■ **The problem**
Below are the records; give again exactly the lines from the one containing "When err is 34" through the one containing "is More'' Principle", leaving out pictures.

*** Records for this exercise ***

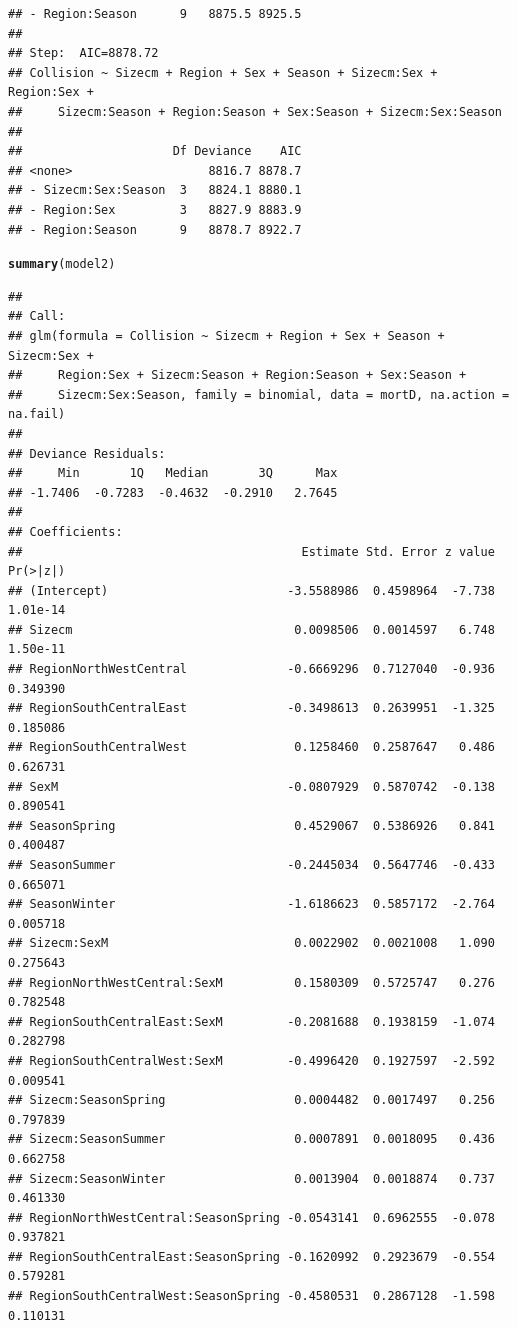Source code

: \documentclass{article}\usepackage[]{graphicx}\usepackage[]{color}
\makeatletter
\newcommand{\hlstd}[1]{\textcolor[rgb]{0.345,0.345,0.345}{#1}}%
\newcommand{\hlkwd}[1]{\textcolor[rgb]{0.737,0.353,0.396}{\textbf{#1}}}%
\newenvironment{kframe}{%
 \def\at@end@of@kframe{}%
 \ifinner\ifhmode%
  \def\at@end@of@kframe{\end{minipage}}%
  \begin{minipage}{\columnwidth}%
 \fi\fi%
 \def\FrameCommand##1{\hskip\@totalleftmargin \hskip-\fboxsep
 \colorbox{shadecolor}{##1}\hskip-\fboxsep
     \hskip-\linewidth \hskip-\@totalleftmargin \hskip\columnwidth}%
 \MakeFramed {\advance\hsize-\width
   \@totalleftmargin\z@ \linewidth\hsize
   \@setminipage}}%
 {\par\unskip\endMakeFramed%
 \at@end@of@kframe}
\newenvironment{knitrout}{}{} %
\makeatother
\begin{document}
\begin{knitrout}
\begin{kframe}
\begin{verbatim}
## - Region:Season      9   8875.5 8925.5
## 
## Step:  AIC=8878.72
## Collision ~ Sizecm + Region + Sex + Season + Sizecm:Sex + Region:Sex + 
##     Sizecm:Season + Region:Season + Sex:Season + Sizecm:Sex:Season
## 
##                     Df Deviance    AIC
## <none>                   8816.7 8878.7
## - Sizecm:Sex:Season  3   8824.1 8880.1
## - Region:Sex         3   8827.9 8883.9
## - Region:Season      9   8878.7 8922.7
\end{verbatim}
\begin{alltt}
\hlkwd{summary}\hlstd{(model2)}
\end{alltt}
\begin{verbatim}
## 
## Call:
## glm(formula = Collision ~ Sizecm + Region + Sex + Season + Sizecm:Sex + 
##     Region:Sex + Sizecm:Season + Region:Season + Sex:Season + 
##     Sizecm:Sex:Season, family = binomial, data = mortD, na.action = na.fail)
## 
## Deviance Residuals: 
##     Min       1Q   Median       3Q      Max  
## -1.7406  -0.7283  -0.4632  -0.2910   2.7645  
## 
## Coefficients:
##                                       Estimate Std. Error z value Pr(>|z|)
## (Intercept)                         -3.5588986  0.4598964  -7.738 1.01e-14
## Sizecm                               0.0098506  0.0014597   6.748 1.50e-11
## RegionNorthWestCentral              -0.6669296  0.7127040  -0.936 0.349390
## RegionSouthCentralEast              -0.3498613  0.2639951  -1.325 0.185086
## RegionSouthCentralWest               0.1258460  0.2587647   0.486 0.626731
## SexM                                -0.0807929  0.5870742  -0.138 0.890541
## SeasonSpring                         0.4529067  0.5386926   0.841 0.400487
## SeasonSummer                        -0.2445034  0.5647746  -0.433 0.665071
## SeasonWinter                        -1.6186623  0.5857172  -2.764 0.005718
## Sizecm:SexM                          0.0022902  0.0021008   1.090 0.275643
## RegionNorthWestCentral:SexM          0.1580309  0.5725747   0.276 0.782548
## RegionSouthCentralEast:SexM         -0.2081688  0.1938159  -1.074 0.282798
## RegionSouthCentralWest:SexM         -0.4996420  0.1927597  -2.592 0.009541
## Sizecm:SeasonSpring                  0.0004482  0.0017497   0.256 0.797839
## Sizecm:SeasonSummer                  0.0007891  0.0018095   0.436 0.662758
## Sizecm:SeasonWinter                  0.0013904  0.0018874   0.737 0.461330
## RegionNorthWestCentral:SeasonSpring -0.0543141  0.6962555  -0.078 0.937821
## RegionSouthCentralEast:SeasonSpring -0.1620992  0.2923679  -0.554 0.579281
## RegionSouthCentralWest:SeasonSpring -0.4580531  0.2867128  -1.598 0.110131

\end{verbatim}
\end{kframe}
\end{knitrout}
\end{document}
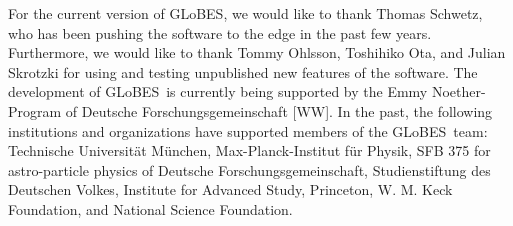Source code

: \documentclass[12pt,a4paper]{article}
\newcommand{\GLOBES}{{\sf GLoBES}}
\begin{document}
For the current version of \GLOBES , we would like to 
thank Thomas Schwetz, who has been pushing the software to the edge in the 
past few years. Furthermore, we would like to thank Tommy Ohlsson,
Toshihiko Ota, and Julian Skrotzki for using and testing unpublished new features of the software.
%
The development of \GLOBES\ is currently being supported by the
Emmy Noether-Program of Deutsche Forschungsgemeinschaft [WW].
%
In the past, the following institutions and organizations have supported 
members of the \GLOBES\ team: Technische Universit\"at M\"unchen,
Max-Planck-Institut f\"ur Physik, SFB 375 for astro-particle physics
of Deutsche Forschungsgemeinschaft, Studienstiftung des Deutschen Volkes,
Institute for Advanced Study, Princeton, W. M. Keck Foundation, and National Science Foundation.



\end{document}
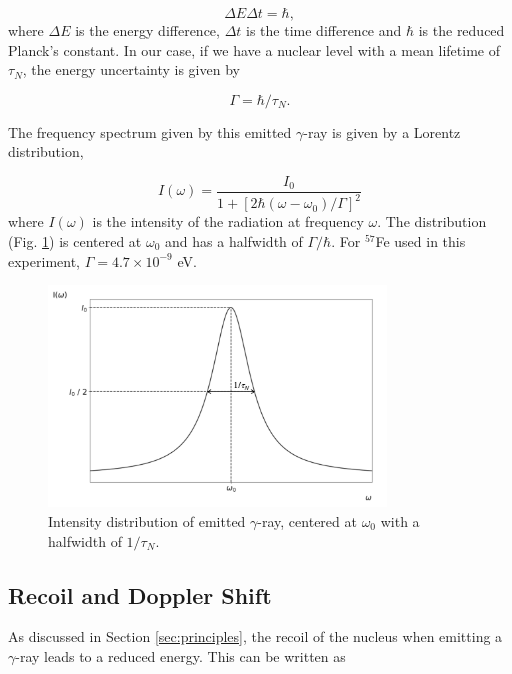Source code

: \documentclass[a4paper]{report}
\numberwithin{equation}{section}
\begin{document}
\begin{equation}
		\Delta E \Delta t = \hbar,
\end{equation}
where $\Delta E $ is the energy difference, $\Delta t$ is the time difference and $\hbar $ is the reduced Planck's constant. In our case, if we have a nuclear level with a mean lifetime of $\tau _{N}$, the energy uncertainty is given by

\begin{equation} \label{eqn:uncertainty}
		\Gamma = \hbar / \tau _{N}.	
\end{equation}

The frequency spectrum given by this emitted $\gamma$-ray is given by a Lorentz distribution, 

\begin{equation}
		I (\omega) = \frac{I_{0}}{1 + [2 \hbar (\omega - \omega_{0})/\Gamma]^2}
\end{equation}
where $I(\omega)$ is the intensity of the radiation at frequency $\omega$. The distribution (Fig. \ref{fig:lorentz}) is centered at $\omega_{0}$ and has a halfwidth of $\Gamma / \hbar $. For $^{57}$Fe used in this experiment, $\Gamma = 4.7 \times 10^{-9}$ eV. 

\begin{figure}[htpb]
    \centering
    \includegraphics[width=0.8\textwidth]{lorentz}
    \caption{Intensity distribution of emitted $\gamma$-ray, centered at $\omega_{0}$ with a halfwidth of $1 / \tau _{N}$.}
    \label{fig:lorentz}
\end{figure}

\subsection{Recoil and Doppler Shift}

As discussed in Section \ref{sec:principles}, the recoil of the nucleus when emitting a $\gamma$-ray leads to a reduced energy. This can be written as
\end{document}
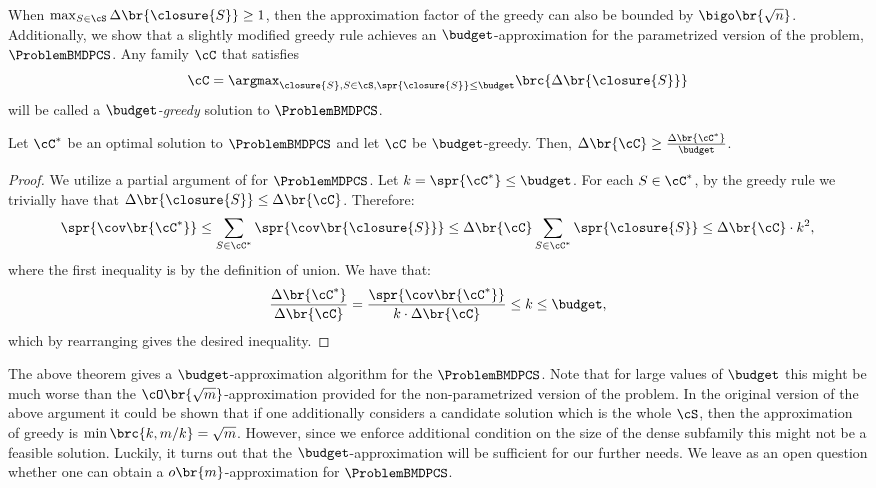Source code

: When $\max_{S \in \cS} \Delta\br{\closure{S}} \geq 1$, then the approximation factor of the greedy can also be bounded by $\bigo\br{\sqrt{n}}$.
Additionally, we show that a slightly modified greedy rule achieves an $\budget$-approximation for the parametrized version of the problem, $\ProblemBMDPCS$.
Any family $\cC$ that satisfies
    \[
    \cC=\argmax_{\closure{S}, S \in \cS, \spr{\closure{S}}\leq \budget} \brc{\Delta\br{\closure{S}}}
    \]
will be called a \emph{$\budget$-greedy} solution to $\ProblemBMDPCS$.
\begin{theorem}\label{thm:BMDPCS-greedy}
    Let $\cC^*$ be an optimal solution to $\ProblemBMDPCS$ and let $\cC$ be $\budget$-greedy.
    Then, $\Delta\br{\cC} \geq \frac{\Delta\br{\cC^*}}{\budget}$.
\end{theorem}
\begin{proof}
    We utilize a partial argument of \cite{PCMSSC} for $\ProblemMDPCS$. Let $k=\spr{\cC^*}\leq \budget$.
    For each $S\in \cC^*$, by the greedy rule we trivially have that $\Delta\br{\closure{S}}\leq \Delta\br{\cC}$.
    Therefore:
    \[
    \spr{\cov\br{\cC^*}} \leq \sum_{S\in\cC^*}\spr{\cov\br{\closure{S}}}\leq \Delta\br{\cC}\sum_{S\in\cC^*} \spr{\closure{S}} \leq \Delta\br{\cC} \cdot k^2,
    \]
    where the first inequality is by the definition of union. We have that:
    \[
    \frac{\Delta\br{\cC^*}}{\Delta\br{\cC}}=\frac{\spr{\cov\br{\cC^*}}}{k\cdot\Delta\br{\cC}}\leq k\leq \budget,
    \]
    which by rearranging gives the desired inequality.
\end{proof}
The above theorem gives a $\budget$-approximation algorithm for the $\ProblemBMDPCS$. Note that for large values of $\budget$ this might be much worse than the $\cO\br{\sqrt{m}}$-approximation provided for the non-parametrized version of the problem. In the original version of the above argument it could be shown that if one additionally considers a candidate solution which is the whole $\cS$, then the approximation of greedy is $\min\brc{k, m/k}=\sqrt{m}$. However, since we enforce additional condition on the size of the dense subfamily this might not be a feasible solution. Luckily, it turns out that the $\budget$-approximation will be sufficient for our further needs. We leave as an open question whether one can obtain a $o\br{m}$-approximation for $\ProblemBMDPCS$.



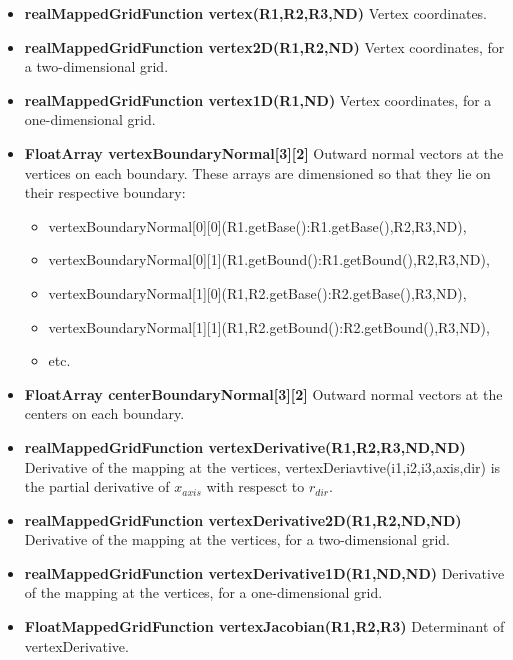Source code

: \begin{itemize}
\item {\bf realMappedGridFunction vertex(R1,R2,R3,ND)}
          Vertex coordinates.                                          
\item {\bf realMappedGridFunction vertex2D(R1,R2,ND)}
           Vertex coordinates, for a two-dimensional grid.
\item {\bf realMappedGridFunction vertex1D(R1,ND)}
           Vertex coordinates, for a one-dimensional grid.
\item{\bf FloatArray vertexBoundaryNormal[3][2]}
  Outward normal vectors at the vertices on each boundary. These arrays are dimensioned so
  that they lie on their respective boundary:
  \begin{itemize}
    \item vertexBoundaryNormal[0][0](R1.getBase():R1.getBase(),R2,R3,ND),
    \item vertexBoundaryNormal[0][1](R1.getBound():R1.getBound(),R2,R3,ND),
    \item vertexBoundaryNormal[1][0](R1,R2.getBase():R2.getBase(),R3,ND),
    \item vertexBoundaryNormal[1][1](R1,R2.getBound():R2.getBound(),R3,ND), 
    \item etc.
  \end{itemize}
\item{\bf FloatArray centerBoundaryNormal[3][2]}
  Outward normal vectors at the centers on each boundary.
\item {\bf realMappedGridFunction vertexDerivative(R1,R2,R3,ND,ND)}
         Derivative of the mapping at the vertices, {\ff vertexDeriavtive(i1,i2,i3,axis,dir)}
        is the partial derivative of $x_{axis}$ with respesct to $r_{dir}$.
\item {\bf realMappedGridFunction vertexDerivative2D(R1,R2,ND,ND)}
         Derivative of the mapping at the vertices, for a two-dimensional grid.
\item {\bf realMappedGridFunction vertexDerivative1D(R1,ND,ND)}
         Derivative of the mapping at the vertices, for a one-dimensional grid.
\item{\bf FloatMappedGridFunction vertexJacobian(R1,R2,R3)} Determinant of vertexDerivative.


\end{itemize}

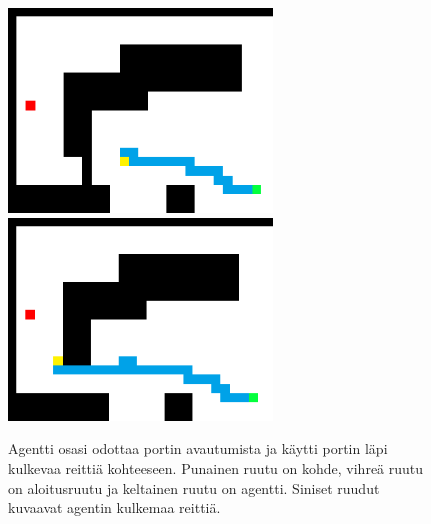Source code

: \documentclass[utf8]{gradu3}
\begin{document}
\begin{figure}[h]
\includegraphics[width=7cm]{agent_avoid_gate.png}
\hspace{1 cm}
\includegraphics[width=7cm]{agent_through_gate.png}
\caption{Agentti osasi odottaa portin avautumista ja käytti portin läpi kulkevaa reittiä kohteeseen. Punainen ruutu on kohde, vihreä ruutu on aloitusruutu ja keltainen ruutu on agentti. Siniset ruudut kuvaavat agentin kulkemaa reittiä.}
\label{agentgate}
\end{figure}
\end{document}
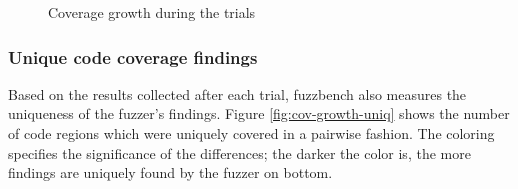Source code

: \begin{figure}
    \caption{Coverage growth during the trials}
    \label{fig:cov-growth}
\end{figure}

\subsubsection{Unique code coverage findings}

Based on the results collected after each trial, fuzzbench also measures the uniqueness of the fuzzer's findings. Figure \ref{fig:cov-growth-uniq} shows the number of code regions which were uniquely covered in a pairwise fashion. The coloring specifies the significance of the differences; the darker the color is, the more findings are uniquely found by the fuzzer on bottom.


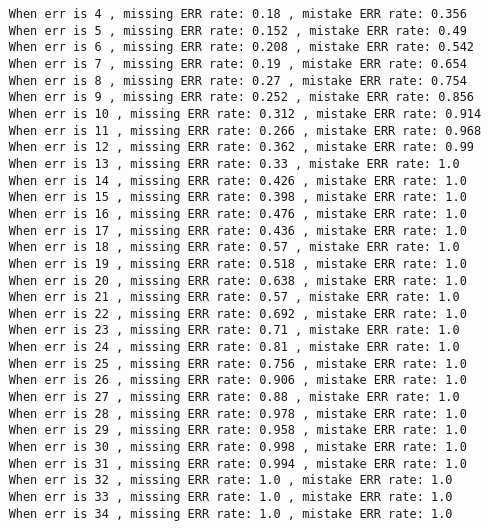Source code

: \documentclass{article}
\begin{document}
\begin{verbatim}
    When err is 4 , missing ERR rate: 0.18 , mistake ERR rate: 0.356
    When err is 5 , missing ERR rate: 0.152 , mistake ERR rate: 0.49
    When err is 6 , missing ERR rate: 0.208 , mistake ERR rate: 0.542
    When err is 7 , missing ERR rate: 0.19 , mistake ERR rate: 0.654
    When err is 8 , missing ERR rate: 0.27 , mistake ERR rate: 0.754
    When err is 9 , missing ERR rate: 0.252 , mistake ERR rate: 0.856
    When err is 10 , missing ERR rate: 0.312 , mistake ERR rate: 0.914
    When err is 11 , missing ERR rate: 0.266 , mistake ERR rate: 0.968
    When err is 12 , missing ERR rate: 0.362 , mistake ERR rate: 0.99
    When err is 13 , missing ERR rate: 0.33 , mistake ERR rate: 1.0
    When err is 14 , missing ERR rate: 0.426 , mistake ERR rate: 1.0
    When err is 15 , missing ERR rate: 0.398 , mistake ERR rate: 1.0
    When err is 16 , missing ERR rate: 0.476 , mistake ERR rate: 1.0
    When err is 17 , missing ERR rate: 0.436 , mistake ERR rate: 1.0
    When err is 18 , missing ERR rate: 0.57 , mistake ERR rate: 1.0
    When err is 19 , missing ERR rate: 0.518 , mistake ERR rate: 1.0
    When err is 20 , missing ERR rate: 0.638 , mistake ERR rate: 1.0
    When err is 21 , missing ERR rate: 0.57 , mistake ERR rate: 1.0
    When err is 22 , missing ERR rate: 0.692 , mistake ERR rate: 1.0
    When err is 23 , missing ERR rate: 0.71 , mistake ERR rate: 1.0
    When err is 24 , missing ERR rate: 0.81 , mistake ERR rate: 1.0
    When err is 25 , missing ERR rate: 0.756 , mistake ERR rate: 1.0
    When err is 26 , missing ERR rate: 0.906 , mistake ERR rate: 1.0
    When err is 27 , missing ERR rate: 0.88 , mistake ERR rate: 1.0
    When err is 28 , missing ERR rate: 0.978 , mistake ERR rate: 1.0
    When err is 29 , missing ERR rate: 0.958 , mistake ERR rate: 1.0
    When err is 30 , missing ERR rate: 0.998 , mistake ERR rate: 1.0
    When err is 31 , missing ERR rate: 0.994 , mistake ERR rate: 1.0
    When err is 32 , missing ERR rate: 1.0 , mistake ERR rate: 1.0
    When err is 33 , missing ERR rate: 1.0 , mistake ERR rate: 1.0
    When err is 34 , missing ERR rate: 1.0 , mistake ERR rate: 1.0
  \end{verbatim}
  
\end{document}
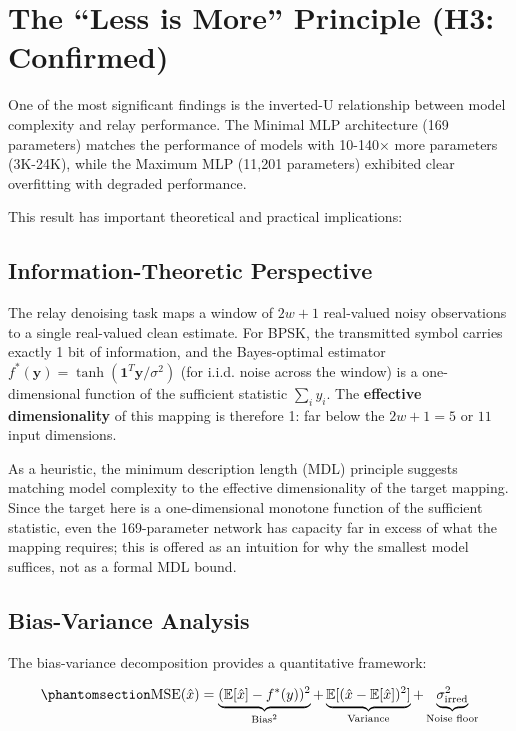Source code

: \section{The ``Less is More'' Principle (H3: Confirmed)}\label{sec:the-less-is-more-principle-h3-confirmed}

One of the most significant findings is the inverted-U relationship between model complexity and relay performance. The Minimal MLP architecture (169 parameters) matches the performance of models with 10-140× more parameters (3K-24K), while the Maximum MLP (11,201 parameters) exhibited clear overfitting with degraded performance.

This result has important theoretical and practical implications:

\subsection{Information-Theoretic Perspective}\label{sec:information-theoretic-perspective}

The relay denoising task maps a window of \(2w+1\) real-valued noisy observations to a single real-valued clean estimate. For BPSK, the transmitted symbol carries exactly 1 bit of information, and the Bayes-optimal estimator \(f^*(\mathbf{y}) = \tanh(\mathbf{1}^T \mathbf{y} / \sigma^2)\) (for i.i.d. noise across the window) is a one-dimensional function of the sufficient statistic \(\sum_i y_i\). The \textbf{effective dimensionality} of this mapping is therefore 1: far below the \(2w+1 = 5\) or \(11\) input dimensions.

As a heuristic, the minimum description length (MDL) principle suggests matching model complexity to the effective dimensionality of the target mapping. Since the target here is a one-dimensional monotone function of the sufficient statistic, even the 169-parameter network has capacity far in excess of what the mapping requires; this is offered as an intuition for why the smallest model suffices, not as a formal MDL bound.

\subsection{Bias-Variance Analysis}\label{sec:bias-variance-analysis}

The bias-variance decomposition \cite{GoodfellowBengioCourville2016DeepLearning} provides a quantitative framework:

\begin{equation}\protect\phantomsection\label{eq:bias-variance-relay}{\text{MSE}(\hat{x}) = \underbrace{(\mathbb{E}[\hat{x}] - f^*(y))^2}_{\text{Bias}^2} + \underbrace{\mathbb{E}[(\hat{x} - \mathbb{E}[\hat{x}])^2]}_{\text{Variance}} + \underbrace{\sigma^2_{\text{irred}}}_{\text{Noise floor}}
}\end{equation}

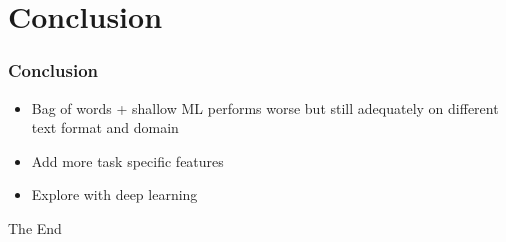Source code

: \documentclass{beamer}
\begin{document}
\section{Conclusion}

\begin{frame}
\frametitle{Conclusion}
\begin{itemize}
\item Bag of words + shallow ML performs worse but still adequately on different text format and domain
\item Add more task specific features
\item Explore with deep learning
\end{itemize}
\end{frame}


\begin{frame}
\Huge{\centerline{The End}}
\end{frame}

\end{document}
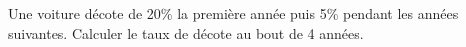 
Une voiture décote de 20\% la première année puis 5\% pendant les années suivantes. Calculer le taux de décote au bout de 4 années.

*** End of Records for this exercise ***

■ **Answer to this exercise**
    When err is 34 , missing ERR rate: 1.0 , mistake ERR rate: 1.0
  \end{verbatim}
  
\end{document}
Source code

: \section{The ``Less is More'' Principle (H3: Confirmed)}\label{sec:the-less-is-more-principle-h3-confirmed}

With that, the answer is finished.